═════ RECORDED DATA
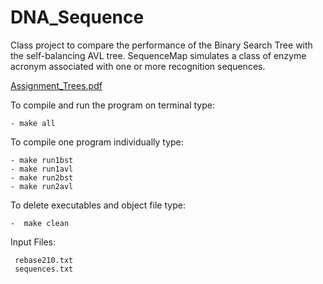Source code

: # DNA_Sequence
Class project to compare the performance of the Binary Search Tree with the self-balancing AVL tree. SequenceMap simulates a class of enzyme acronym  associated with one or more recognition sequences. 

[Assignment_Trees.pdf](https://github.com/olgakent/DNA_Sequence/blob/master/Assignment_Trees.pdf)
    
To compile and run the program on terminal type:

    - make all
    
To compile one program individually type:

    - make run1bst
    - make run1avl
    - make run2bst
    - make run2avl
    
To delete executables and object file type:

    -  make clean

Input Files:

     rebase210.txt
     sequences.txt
══════════
═════ RECORDED DATA
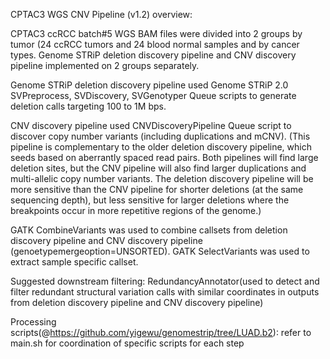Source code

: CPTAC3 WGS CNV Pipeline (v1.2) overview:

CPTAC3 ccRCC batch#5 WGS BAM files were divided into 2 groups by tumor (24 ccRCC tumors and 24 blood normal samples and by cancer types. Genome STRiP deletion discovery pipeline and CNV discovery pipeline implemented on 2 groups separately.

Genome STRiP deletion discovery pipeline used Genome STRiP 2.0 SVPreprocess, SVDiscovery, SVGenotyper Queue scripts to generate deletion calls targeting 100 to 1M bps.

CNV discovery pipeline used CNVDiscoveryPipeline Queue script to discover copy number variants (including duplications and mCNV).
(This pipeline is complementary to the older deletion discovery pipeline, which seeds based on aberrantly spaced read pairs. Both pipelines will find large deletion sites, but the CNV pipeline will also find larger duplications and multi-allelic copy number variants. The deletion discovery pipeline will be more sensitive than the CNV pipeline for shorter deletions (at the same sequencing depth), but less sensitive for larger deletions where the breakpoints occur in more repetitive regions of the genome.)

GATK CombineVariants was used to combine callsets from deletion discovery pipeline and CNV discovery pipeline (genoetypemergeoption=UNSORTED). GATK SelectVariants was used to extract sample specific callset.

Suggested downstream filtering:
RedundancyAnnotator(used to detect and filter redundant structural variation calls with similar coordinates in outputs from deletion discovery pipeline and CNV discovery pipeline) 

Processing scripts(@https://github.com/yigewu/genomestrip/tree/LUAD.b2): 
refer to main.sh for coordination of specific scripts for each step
══════════
═════ RECORDED DATA
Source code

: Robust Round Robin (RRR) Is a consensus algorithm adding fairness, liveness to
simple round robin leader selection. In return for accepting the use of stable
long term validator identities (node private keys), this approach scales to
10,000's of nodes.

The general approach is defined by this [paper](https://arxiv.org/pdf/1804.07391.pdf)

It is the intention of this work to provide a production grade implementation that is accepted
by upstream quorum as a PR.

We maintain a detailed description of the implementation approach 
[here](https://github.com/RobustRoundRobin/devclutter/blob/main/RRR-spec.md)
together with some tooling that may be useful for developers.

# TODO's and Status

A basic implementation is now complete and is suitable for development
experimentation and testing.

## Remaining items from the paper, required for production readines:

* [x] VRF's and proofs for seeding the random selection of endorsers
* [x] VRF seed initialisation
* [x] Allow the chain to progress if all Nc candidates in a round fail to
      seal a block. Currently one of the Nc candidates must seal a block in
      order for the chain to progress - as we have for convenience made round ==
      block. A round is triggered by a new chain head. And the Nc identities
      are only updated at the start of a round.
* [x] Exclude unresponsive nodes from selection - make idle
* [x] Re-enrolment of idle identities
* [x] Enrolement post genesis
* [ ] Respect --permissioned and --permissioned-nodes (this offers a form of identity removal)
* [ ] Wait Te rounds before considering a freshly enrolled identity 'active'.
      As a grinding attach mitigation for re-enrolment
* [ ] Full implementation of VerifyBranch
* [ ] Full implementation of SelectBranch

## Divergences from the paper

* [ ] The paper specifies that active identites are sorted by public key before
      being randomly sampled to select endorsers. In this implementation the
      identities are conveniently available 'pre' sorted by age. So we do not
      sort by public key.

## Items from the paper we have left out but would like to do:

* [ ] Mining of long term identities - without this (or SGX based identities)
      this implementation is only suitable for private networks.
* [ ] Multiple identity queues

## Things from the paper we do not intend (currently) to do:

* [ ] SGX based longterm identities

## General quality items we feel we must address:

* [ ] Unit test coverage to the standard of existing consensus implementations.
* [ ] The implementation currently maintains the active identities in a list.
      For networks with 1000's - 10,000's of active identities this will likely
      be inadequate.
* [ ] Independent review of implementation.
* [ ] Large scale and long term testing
══════════
## PROBLEM TO WORK ON
Beginning with the line above that contains "round fail to", copy each line exactly up to and including the line that contains "Multiple identity queues", and go no further.

## OUTPUT OF THE TASK
* [x] Allow the chain to progress if all Nc candidates in a round fail to
      seal a block. Currently one of the Nc candidates must seal a block in
      order for the chain to progress - as we have for convenience made round ==
      block. A round is triggered by a new chain head. And the Nc identities
      are only updated at the start of a round.
* [x] Exclude unresponsive nodes from selection - make idle
* [x] Re-enrolment of idle identities
* [x] Enrolement post genesis
* [ ] Respect --permissioned and --permissioned-nodes (this offers a form of identity removal)
* [ ] Wait Te rounds before considering a freshly enrolled identity 'active'.
      As a grinding attach mitigation for re-enrolment
* [ ] Full implementation of VerifyBranch
* [ ] Full implementation of SelectBranch

## Divergences from the paper

* [ ] The paper specifies that active identites are sorted by public key before
      being randomly sampled to select endorsers. In this implementation the
      identities are conveniently available 'pre' sorted by age. So we do not
      sort by public key.

## Items from the paper we have left out but would like to do:

* [ ] Mining of long term identities - without this (or SGX based identities)
      this implementation is only suitable for private networks.
* [ ] Multiple identity queues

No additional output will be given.